* **EXERCISE**:
Extract each line from the entries below that has the string "mots" in it.

* **DATA RECORDS**:
# # #
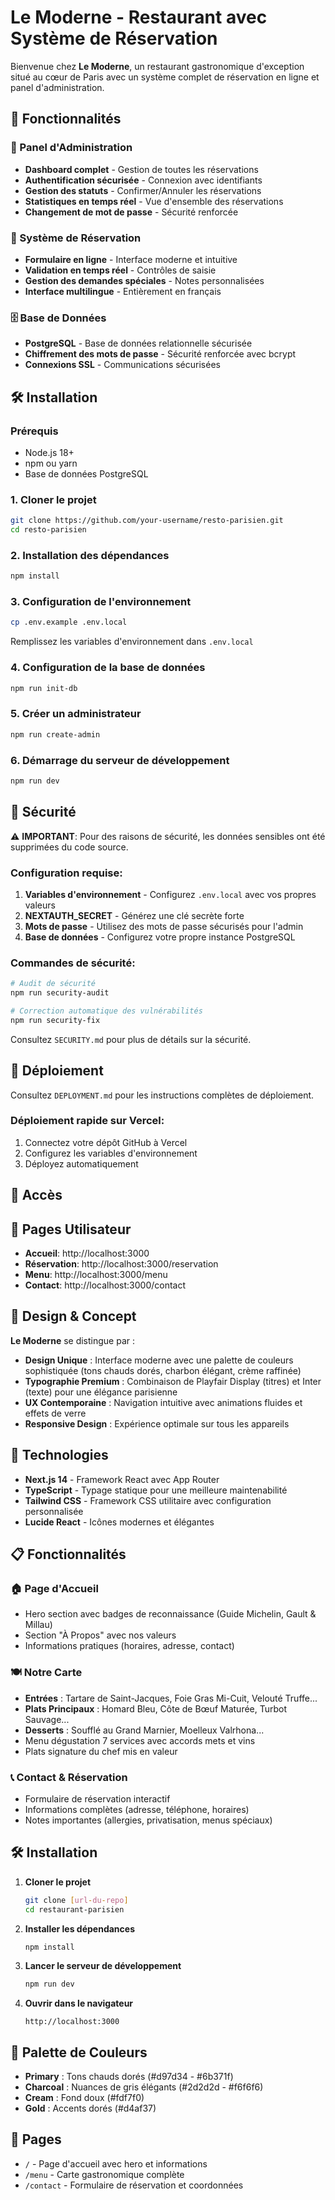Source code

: # Le Moderne - Restaurant avec Système de Réservation

Bienvenue chez **Le Moderne**, un restaurant gastronomique d'exception situé au cœur de Paris avec un système complet de réservation en ligne et panel d'administration.

## 🚀 Fonctionnalités

### 💼 Panel d'Administration
- **Dashboard complet** - Gestion de toutes les réservations
- **Authentification sécurisée** - Connexion avec identifiants
- **Gestion des statuts** - Confirmer/Annuler les réservations
- **Statistiques en temps réel** - Vue d'ensemble des réservations
- **Changement de mot de passe** - Sécurité renforcée

### 📝 Système de Réservation
- **Formulaire en ligne** - Interface moderne et intuitive
- **Validation en temps réel** - Contrôles de saisie
- **Gestion des demandes spéciales** - Notes personnalisées
- **Interface multilingue** - Entièrement en français

### 🗄️ Base de Données
- **PostgreSQL** - Base de données relationnelle sécurisée
- **Chiffrement des mots de passe** - Sécurité renforcée avec bcrypt
- **Connexions SSL** - Communications sécurisées

## 🛠️ Installation

### Prérequis
- Node.js 18+ 
- npm ou yarn
- Base de données PostgreSQL

### 1. Cloner le projet
```bash
git clone https://github.com/your-username/resto-parisien.git
cd resto-parisien
```

### 2. Installation des dépendances
```bash
npm install
```

### 3. Configuration de l'environnement
```bash
cp .env.example .env.local
```
Remplissez les variables d'environnement dans `.env.local`

### 4. Configuration de la base de données
```bash
npm run init-db
```

### 5. Créer un administrateur
```bash
npm run create-admin
```

### 6. Démarrage du serveur de développement
```bash
npm run dev
```

## 🔐 Sécurité

⚠️ **IMPORTANT**: Pour des raisons de sécurité, les données sensibles ont été supprimées du code source.

### Configuration requise:
1. **Variables d'environnement** - Configurez `.env.local` avec vos propres valeurs
2. **NEXTAUTH_SECRET** - Générez une clé secrète forte
3. **Mots de passe** - Utilisez des mots de passe sécurisés pour l'admin
4. **Base de données** - Configurez votre propre instance PostgreSQL

### Commandes de sécurité:
```bash
# Audit de sécurité
npm run security-audit

# Correction automatique des vulnérabilités
npm run security-fix
```

Consultez `SECURITY.md` pour plus de détails sur la sécurité.

## 🚀 Déploiement

Consultez `DEPLOYMENT.md` pour les instructions complètes de déploiement.

### Déploiement rapide sur Vercel:
1. Connectez votre dépôt GitHub à Vercel
2. Configurez les variables d'environnement
3. Déployez automatiquement

## 🎯 Accès

## 📱 Pages Utilisateur

- **Accueil**: http://localhost:3000
- **Réservation**: http://localhost:3000/reservation
- **Menu**: http://localhost:3000/menu
- **Contact**: http://localhost:3000/contact

## 🎨 Design & Concept

**Le Moderne** se distingue par :

- **Design Unique** : Interface moderne avec une palette de couleurs sophistiquée (tons chauds dorés, charbon élégant, crème raffinée)
- **Typographie Premium** : Combinaison de Playfair Display (titres) et Inter (texte) pour une élégance parisienne
- **UX Contemporaine** : Navigation intuitive avec animations fluides et effets de verre
- **Responsive Design** : Expérience optimale sur tous les appareils

## 🚀 Technologies

- **Next.js 14** - Framework React avec App Router
- **TypeScript** - Typage statique pour une meilleure maintenabilité
- **Tailwind CSS** - Framework CSS utilitaire avec configuration personnalisée
- **Lucide React** - Icônes modernes et élégantes

## 📋 Fonctionnalités

### 🏠 Page d'Accueil

- Hero section avec badges de reconnaissance (Guide Michelin, Gault & Millau)
- Section "À Propos" avec nos valeurs
- Informations pratiques (horaires, adresse, contact)

### 🍽️ Notre Carte

- **Entrées** : Tartare de Saint-Jacques, Foie Gras Mi-Cuit, Velouté Truffe...
- **Plats Principaux** : Homard Bleu, Côte de Bœuf Maturée, Turbot Sauvage...
- **Desserts** : Soufflé au Grand Marnier, Moelleux Valrhona...
- Menu dégustation 7 services avec accords mets et vins
- Plats signature du chef mis en valeur

### 📞 Contact & Réservation

- Formulaire de réservation interactif
- Informations complètes (adresse, téléphone, horaires)
- Notes importantes (allergies, privatisation, menus spéciaux)

## 🛠️ Installation

1. **Cloner le projet**

   ```bash
   git clone [url-du-repo]
   cd restaurant-parisien
   ```

2. **Installer les dépendances**

   ```bash
   npm install
   ```

3. **Lancer le serveur de développement**

   ```bash
   npm run dev
   ```

4. **Ouvrir dans le navigateur**
   ```
   http://localhost:3000
   ```

## 🎨 Palette de Couleurs

- **Primary** : Tons chauds dorés (#d97d34 - #6b371f)
- **Charcoal** : Nuances de gris élégants (#2d2d2d - #f6f6f6)
- **Cream** : Fond doux (#fdf7f0)
- **Gold** : Accents dorés (#d4af37)

## 📱 Pages

- `/` - Page d'accueil avec hero et informations
- `/menu` - Carte gastronomique complète
- `/contact` - Formulaire de réservation et coordonnées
# # #
* **COMPLETED TASK**:
- **Chiffrement des mots de passe** - Sécurité renforcée avec bcrypt
3. **Mots de passe** - Utilisez des mots de passe sécurisés pour l'admin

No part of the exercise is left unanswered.